* The task *
Whenever a line below includes the string "nodes", show it.

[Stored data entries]
_ _ _ _

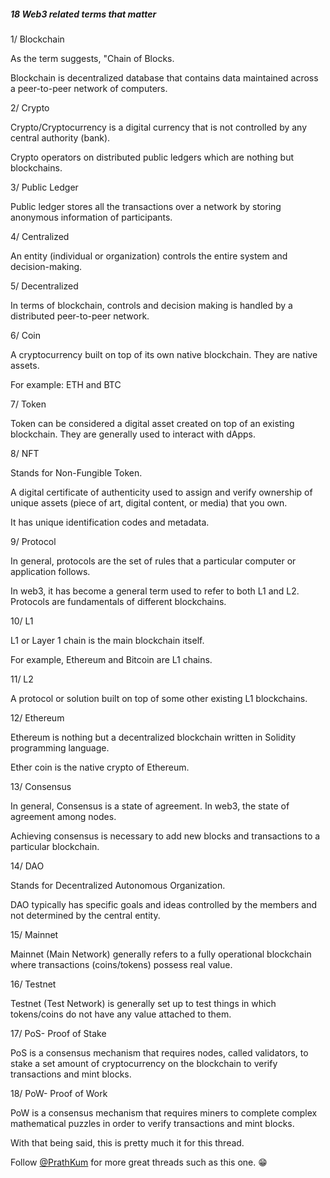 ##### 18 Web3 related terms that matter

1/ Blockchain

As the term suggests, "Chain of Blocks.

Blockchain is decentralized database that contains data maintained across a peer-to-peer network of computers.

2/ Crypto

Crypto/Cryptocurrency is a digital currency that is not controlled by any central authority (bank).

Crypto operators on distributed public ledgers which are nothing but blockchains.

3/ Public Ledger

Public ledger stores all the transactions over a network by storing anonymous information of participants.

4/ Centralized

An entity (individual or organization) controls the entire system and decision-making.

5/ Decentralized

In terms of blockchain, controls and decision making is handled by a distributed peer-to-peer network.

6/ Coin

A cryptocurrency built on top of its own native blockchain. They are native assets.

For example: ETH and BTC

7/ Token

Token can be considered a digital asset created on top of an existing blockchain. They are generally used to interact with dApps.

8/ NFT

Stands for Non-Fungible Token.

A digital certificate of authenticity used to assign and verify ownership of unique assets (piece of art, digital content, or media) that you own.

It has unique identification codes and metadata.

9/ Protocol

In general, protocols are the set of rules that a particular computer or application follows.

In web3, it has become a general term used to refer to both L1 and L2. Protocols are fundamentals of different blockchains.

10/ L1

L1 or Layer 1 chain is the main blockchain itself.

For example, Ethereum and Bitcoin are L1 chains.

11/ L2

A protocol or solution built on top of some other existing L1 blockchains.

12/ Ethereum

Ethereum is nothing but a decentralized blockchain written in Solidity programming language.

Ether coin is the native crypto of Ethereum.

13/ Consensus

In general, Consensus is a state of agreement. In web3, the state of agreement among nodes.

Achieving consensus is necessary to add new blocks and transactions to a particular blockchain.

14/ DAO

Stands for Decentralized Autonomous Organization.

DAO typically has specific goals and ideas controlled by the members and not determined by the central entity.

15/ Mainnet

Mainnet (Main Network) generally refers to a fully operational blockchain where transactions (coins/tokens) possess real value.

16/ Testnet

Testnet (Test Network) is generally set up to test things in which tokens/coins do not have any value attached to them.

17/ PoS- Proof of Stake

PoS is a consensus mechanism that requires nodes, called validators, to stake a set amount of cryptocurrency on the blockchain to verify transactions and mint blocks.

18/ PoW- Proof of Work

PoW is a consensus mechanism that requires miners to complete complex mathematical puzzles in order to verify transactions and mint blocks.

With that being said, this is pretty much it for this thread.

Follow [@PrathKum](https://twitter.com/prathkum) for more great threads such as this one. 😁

_ _ _ _

* Solution for this task *
In general, Consensus is a state of agreement. In web3, the state of agreement among nodes.
PoS is a consensus mechanism that requires nodes, called validators, to stake a set amount of cryptocurrency on the blockchain to verify transactions and mint blocks.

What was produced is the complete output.